Il M. non figura tra gli esponenti più facoltosi del ceto mercantile fiorentino, come dimostra l'entità delle sue prestanze nell'aprile del 1378 (4 fiorini, 5 soldi e 3 denari). Più che un attivo affarista fu un modesto rentier proveniente da una famiglia di un certo rilievo patrimoniale. Stando al cronista Naddo di ser Nepo da Montecatini, nel clima di ostilità che si era prodotto contro gli Alberti, difensori del popolo minuto e nemici di Maso Albizzi capo dell'oligarchia cittadina, il M. fu portavoce delle obiezioni mosse a Filippo Magalotti - suo congiunto e nemico di parte, legato a Benedetto Alberti - il quale nella seduta del 28 apr. 1387 era stato "tratto" gonfaloniere di Giustizia. Il M. eccepì che il candidato, allora ventiquattrenne, non aveva ancora raggiunto l'età necessaria per ricoprire la carica, obbligandolo, così, a rinunciare alla medesima e contribuendo alla crisi dello schieramento albertiano. L'anonima Cronica volgare, nel commentare l'episodio, definisce il M. "uomo quistionatore, e piatitore, e piuttosto tenuto reo, che buono uomo" (p. 115). Nel 1389 fu priore; fece quindi parte della commissione di approvatori degli statuti di Dicomano, fu ispettore delle fortezze presso la lega del Ponte a Sieve e ambasciatore a Siena nel 1390.
Dal memoriale di Lapo di Giovanni Niccolini de' Sirigatti risulta che il M. sposò in seconde nozze Fia, sorella dello stesso Lapo, dalla quale ebbe due figli, Guido e Checa.
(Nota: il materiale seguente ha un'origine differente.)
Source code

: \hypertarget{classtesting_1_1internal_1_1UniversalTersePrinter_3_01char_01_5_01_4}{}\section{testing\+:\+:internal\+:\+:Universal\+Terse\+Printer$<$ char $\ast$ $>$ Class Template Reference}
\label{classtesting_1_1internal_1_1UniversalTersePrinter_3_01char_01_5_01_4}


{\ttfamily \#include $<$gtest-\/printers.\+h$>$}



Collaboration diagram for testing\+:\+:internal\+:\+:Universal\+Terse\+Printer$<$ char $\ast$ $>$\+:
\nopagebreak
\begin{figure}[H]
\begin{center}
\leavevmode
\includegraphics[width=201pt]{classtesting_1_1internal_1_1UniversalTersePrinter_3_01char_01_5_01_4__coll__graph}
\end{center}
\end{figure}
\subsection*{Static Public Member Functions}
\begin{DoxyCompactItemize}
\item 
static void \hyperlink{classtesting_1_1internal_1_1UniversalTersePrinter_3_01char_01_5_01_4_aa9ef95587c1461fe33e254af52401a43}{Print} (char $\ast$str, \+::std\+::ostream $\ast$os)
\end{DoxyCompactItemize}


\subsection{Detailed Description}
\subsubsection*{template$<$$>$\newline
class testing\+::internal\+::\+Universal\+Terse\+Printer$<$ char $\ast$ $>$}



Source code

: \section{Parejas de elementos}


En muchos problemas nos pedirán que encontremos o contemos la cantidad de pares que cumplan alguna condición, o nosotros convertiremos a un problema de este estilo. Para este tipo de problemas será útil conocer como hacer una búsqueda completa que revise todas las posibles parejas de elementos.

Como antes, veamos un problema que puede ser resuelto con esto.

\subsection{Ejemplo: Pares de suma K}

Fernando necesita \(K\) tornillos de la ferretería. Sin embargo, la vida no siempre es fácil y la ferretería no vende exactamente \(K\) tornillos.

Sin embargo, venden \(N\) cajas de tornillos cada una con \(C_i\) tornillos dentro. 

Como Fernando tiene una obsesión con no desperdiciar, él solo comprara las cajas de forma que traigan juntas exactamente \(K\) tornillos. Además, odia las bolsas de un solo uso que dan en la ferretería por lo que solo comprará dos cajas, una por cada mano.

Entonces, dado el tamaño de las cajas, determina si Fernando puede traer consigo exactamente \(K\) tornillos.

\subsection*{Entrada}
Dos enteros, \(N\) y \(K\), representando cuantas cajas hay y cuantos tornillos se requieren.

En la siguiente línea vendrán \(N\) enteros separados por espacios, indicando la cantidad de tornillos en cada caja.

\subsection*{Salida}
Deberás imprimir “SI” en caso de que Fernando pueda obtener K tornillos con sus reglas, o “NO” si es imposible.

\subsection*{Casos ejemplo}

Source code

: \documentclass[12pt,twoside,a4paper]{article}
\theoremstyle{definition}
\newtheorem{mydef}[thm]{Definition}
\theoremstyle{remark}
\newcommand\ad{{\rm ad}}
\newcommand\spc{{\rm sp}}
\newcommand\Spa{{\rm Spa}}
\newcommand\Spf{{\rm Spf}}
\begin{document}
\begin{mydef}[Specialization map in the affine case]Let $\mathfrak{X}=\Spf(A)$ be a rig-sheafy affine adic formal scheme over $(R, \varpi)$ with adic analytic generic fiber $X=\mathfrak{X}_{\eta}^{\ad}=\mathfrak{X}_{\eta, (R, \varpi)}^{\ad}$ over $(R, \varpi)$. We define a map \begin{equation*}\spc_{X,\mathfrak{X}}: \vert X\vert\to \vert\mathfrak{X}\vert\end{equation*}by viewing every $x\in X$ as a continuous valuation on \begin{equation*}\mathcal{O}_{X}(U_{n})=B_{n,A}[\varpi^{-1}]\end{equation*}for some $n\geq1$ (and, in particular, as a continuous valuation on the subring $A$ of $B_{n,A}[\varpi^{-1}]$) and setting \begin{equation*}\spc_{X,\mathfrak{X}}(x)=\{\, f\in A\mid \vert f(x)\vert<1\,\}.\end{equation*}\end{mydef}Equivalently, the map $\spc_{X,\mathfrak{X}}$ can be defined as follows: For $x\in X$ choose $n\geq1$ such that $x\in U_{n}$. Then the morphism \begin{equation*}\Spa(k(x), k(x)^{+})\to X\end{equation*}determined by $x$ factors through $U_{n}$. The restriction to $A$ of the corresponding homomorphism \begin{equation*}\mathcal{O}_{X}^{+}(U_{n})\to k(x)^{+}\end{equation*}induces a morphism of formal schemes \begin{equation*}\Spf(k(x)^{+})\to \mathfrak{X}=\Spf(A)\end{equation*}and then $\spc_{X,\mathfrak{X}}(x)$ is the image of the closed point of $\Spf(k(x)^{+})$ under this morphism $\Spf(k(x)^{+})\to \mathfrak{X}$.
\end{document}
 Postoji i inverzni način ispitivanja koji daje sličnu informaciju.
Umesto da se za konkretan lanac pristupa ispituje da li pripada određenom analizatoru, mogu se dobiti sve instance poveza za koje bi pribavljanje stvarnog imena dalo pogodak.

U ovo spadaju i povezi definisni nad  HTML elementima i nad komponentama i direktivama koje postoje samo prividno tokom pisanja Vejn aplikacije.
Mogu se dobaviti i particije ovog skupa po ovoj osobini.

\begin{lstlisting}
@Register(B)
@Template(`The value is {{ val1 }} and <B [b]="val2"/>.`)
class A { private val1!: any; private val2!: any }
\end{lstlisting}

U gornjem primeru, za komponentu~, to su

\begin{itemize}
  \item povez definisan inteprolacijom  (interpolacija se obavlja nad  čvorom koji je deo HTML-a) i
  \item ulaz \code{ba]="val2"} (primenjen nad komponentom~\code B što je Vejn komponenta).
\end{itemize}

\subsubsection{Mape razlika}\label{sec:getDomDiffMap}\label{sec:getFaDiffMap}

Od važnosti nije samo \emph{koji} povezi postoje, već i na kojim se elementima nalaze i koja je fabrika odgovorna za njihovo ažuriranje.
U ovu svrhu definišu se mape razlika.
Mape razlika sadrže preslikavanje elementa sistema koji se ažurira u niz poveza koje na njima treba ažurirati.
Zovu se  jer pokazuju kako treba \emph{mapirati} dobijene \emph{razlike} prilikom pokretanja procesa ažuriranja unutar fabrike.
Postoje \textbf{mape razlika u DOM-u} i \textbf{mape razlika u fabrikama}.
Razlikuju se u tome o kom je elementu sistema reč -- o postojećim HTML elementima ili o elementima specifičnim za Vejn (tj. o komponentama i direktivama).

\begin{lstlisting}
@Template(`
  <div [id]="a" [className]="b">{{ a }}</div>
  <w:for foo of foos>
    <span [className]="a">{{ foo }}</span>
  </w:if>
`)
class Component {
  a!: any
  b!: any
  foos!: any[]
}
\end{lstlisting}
Nel 1401 Checa fu mandata a nozze dal detto Lapo e da Fia, che viene qualificata come vedova, il che fa ritenere che a tale data il M. fosse deceduto: stando a uno spoglio manoscritto del secolo XVIII (Della Rena) egli dovrebbe, infatti, essere morto nel 1398.
Al ramo discendente dal M., che contò membri nel priorato fino al 1524, fa riferimento il cospicuo Fondo Magalotti conservato presso l'Archivio di Stato di Firenze, contenente per lo più documentazione di età moderna.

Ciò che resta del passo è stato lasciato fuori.